Ps. Ist die Telekom wirklich so eine Servicewüste geworden? Bin seit ca. 9 Jahren bei Netcologne und "eigentlich" zufrieden mit dem Support.


----------



## K3n$! (13. Februar 2012)

1. Lass dir mal eine Telefonnnummer von deinen Nachbarn geben und check auf der Seite der Telekom mal, ob VDSL50 wirklich verfügbar ist. Sie erzählen das immer gern, aber ob das in Wirklichkeit stimmt, ist oft etwas anderes  Kann ich aus eigener Erfahrung sagen. 

2. 200GB bekommst du mit normalen Surfen, Youtube, Email und sonstigem nicht voll. Solltest du das Entertain Paket nehmen, was ich persönlich sehr gut finde, fallen die 200GB ohnehin weg. Die Sperre war meiner Meinung nach nur bei den Call & Surf Tarifen enthalten. 

3. Naja, es kommt darauf an, was man darunter versteht. Ich war bisher mit dem Service immer zufrieden. Bei der Technik ist es aber eben wichtig, dass man an jemanden gerät, der auch Ahnung von den Dingen hat. 

Ich kann dir das Paket empfehlen. Nutze dabei irgendwelche Angebote, die man übers Netz bekommt und versuch so viel wie möglich bei der Bestellung selbst zu erledigen. Geh also nicht in irgendwelche Shops und lass die Herrn das für dich erledigen. Bei mir wusste die Telekom dann nichts von einer Bestellung und mein alter Anbieter nichts von einer Kündigung. 
Außerdem gibt es immer gute Konditionen übers Netz. Bei mir gab es damals den Router + Media Receiver + 1,5 Monate umsonst dazu.


----------



## Herbboy (13. Februar 2012)

Also, meine ELtern sind bei Netcologne und haben keine Probleme. Wenn Du Probleme hast, dann ist halt die Frage, woran es liegt. Hast Du denn Internet per Telefonanschluss oder per TV-Anschluss? Bei Kabel-TV-Internet KÖNNTE der Hund auch in der Hausanlage bei Dir begraben sein.

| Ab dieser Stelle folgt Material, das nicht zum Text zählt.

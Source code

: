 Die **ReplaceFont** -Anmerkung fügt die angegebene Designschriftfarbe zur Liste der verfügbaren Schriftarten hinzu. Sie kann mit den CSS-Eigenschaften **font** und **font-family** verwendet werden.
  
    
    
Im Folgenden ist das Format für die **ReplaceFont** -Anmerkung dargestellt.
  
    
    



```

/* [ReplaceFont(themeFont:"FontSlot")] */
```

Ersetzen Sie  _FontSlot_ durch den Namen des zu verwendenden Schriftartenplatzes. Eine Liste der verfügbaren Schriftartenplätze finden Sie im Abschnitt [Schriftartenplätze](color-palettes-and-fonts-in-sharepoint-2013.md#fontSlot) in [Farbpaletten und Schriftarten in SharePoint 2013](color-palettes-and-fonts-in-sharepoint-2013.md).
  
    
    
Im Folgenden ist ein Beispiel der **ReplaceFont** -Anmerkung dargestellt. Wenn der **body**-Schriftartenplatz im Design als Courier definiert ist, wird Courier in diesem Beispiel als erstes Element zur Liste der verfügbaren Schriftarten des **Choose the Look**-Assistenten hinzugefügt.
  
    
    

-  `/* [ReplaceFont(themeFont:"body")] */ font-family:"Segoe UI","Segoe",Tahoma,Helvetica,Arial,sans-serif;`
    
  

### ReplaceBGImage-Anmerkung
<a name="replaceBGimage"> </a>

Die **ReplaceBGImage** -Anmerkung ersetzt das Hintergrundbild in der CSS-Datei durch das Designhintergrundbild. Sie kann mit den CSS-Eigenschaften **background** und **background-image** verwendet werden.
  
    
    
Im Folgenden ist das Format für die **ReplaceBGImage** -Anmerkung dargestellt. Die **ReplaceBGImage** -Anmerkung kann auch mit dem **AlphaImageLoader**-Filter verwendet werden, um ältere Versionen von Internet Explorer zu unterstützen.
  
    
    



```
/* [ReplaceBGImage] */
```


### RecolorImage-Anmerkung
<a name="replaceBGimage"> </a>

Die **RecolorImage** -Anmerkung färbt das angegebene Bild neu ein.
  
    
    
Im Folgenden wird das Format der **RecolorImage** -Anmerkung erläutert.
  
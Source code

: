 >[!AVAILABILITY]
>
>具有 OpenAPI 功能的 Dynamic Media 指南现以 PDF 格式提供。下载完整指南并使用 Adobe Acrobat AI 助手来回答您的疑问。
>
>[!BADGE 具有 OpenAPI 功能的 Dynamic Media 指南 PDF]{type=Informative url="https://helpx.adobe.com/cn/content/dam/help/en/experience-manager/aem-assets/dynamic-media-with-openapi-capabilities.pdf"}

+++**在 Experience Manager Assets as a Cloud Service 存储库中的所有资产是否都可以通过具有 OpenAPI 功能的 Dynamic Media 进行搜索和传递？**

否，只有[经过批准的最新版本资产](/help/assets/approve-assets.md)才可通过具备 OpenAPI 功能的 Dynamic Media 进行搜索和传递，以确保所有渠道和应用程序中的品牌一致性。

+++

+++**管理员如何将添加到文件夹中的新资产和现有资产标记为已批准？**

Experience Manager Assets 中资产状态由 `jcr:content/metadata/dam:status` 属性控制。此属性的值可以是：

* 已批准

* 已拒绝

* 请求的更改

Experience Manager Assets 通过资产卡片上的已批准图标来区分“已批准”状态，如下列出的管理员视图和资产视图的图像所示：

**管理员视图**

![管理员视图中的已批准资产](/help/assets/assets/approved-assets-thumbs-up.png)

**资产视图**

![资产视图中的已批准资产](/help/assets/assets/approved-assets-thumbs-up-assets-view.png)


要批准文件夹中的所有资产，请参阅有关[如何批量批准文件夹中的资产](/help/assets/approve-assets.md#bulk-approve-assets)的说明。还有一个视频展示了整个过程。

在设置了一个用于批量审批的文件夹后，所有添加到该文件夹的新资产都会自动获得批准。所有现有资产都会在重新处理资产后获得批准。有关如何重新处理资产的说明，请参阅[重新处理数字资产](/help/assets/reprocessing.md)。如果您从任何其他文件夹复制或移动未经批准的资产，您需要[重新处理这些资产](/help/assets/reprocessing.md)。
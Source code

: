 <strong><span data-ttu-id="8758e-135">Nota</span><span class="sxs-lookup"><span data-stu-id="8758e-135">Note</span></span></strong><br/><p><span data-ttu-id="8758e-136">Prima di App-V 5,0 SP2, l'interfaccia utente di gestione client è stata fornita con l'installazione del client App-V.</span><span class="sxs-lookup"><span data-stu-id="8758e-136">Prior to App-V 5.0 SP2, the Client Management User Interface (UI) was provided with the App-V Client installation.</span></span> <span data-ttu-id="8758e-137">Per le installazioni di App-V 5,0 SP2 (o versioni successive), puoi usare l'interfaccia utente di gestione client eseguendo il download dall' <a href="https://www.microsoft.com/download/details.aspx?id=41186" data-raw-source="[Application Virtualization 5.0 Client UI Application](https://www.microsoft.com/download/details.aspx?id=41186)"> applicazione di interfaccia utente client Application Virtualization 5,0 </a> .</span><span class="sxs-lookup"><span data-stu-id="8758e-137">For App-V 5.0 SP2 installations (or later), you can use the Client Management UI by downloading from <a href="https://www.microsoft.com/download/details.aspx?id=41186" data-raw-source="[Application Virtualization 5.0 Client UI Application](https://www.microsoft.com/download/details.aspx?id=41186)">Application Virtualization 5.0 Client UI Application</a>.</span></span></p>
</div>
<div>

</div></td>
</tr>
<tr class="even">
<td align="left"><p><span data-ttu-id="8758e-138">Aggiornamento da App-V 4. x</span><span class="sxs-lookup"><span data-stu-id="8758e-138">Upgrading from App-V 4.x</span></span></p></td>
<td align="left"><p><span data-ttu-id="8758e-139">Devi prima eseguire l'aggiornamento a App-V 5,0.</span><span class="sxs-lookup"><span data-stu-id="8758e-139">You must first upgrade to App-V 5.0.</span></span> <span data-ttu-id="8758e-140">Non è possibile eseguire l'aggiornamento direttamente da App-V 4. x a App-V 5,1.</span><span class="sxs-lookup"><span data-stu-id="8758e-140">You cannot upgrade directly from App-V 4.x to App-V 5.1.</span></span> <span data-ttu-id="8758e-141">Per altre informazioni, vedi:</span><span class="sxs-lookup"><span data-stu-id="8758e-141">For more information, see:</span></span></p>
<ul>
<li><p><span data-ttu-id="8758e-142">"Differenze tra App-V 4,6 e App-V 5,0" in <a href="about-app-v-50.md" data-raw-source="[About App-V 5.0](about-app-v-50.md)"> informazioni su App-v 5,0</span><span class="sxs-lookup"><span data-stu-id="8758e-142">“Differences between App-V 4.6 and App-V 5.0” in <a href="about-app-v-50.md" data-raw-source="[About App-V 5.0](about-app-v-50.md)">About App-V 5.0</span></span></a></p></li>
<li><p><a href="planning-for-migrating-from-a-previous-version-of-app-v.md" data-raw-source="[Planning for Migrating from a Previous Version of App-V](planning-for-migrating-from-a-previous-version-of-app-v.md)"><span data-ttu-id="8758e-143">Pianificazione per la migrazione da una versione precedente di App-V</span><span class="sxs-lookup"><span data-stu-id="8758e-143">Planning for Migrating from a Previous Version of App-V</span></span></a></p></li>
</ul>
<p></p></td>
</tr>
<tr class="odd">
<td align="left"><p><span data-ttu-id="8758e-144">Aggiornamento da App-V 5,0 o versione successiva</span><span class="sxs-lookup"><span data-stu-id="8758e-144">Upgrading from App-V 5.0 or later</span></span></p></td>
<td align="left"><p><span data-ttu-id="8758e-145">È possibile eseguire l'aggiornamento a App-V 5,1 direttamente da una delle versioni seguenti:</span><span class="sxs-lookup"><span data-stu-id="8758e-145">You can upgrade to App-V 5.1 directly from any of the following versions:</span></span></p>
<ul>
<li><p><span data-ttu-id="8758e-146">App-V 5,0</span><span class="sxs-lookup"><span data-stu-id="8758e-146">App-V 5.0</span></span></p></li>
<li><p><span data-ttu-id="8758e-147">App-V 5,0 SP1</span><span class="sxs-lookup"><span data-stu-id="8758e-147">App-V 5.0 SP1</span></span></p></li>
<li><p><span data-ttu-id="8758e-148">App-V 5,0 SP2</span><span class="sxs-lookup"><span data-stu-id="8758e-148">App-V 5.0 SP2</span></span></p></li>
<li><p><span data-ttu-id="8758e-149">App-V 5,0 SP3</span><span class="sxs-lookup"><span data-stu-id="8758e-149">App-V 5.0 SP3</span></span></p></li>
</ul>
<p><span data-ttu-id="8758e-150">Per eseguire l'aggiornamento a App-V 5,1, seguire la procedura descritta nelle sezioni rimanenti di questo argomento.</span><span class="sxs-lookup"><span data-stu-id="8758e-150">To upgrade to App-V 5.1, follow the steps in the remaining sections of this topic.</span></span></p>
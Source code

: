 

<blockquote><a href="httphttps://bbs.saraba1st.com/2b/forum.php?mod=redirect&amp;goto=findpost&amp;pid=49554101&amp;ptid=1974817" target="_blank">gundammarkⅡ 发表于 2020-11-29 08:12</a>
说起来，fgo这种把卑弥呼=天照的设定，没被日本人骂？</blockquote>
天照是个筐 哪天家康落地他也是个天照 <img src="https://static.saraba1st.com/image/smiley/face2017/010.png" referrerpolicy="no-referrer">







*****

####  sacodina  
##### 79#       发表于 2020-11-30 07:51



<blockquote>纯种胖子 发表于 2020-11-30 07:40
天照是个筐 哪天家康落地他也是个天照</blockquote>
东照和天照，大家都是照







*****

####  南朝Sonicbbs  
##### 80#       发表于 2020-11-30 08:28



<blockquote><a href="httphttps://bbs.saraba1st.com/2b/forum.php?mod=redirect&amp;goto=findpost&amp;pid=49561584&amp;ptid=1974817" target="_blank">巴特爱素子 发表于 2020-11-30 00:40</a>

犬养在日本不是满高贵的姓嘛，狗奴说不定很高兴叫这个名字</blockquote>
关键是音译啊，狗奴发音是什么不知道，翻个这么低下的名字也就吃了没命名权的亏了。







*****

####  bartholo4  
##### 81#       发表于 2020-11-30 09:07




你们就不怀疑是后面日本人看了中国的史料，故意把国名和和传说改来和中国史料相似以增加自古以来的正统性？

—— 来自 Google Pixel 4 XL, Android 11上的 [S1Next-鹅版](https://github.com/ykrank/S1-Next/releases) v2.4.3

Ansonsten: ich selber bin bis auf eine 2 Jahre-Phase (1&1) immer bei der telekom gewesen und bin damit zufrieden, hatte vlt alle 3 Jahre mal einen Ausfall über nen halben Tag und ab und an mal im telekom-Laden, ich wurde dann immer gut beraten, kann also nicht sagen, dass der Service schlecht sei. Nur neulich bei der Umstellung von DSL 6k auf 16k hatte ich fast drei Tage kein Internet - da muss halt einer eine Kleinigkeit falsch gemacht haben, aber der Support war immer bemüht und freundlich. Und seitdem läuft es auch problemlos. Wenn der Speed dann doch nicht ganz erreicht wird, kann der Anbieter aber ohnehin nur in seltenen Fällen daran was ändern. 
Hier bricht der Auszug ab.